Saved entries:
· · · · · · ·

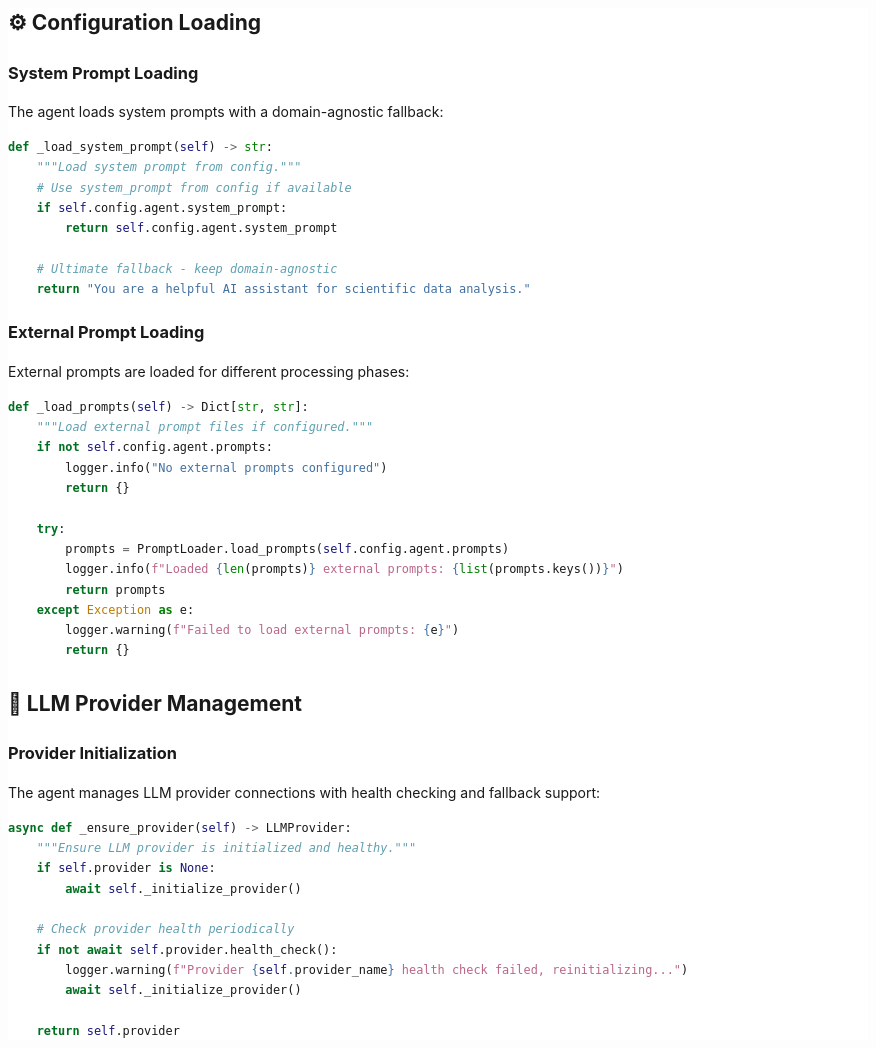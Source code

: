 ## ⚙️ Configuration Loading

### System Prompt Loading

The agent loads system prompts with a domain-agnostic fallback:

```python
def _load_system_prompt(self) -> str:
    """Load system prompt from config."""
    # Use system_prompt from config if available
    if self.config.agent.system_prompt:
        return self.config.agent.system_prompt
    
    # Ultimate fallback - keep domain-agnostic
    return "You are a helpful AI assistant for scientific data analysis."
```

### External Prompt Loading

External prompts are loaded for different processing phases:

```python
def _load_prompts(self) -> Dict[str, str]:
    """Load external prompt files if configured."""
    if not self.config.agent.prompts:
        logger.info("No external prompts configured")
        return {}
    
    try:
        prompts = PromptLoader.load_prompts(self.config.agent.prompts)
        logger.info(f"Loaded {len(prompts)} external prompts: {list(prompts.keys())}")
        return prompts
    except Exception as e:
        logger.warning(f"Failed to load external prompts: {e}")
        return {}
```

## 🔗 LLM Provider Management

### Provider Initialization

The agent manages LLM provider connections with health checking and fallback support:

```python
async def _ensure_provider(self) -> LLMProvider:
    """Ensure LLM provider is initialized and healthy."""
    if self.provider is None:
        await self._initialize_provider()
    
    # Check provider health periodically
    if not await self.provider.health_check():
        logger.warning(f"Provider {self.provider_name} health check failed, reinitializing...")
        await self._initialize_provider()
    
    return self.provider
```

· · · · · · ·

PROBLEM TO SOLVE
In the copy, each entry above must match exactly, and no picture may be carried over.

TASK OUTPUT
Source code

: ## ⚙️ Configuration Loading

### System Prompt Loading

The agent loads system prompts with a domain-agnostic fallback:

```python
def _load_system_prompt(self) -> str:
    """Load system prompt from config."""
    # Use system_prompt from config if available
    if self.config.agent.system_prompt:
        return self.config.agent.system_prompt
    
    # Ultimate fallback - keep domain-agnostic
    return "You are a helpful AI assistant for scientific data analysis."
```

### External Prompt Loading

External prompts are loaded for different processing phases:

```python
def _load_prompts(self) -> Dict[str, str]:
    """Load external prompt files if configured."""
    if not self.config.agent.prompts:
        logger.info("No external prompts configured")
        return {}
    
    try:
        prompts = PromptLoader.load_prompts(self.config.agent.prompts)
        logger.info(f"Loaded {len(prompts)} external prompts: {list(prompts.keys())}")
        return prompts
    except Exception as e:
        logger.warning(f"Failed to load external prompts: {e}")
        return {}
```

## 🔗 LLM Provider Management

### Provider Initialization

The agent manages LLM provider connections with health checking and fallback support:

```python
async def _ensure_provider(self) -> LLMProvider:
    """Ensure LLM provider is initialized and healthy."""
    if self.provider is None:
        await self._initialize_provider()
    
    # Check provider health periodically
    if not await self.provider.health_check():
        logger.warning(f"Provider {self.provider_name} health check failed, reinitializing...")
        await self._initialize_provider()
    
    return self.provider
```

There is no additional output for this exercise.